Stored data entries
-------------------------
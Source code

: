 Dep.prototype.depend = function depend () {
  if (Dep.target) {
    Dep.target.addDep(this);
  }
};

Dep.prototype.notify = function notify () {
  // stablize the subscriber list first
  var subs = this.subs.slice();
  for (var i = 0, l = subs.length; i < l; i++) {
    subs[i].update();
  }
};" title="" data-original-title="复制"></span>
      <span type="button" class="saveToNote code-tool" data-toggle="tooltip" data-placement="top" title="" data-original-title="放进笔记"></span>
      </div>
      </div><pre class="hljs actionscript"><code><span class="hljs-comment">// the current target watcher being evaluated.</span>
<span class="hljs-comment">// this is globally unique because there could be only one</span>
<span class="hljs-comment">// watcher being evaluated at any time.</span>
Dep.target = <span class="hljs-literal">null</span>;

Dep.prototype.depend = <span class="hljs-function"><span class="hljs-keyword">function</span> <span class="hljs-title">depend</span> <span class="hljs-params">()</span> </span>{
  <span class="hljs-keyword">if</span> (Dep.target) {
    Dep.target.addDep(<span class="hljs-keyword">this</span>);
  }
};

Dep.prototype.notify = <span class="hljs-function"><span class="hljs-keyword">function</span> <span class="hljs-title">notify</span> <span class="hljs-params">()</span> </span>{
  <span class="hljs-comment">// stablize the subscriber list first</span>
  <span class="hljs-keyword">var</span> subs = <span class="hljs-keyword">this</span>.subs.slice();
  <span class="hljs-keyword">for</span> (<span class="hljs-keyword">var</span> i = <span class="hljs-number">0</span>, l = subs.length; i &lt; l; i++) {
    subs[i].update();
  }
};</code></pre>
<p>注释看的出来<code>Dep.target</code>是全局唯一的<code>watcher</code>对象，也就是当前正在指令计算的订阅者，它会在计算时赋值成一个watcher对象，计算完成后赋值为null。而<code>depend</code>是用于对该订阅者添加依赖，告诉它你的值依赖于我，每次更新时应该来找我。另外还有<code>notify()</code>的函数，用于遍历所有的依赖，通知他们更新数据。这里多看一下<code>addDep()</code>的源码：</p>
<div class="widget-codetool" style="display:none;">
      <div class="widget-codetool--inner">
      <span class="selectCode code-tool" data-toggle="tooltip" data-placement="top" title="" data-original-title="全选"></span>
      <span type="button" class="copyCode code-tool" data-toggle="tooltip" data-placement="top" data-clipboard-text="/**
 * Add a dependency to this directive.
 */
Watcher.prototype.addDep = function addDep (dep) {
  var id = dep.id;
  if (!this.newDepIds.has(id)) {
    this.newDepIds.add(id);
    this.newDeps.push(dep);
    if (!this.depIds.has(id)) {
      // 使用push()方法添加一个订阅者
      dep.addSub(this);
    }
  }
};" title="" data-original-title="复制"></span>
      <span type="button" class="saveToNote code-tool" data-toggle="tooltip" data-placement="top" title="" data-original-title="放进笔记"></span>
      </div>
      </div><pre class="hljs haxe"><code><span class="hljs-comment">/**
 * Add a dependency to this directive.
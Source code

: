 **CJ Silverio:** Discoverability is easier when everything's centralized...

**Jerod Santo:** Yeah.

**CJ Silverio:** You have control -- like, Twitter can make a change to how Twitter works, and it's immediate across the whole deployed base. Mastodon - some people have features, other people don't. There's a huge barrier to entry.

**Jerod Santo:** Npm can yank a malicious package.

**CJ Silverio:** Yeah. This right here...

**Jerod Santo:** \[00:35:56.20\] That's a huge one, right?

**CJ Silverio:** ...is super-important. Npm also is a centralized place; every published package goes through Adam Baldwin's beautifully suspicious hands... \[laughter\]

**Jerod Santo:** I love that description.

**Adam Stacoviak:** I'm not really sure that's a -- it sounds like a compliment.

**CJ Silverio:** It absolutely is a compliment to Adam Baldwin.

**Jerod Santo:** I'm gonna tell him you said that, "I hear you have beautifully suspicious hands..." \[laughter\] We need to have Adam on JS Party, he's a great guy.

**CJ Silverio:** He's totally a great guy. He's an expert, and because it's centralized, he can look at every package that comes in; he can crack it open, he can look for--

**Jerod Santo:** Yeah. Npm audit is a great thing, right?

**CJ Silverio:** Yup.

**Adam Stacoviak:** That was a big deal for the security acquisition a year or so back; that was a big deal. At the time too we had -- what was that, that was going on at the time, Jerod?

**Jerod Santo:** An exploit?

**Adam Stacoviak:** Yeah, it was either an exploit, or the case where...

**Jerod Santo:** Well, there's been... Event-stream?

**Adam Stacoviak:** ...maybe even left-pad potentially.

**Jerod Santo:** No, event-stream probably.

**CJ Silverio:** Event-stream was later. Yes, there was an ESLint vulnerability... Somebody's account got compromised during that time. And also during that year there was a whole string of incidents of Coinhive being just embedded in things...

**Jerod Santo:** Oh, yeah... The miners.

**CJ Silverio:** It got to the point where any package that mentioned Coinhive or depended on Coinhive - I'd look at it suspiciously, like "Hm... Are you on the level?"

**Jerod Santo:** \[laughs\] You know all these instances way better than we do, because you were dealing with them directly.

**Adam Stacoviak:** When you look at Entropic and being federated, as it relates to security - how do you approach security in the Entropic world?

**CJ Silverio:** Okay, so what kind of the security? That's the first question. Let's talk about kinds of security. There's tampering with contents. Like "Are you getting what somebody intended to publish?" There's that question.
-------------------------
### [Task statement]
Write out exactly the lines from the one containing "the Entropic world?" through the end of the data, both included. Add nothing else.

### [Output for this task]
**Adam Stacoviak:** When you look at Entropic and being federated, as it relates to security - how do you approach security in the Entropic world?

**CJ Silverio:** Okay, so what kind of the security? That's the first question. Let's talk about kinds of security. There's tampering with contents. Like "Are you getting what somebody intended to publish?" There's that question.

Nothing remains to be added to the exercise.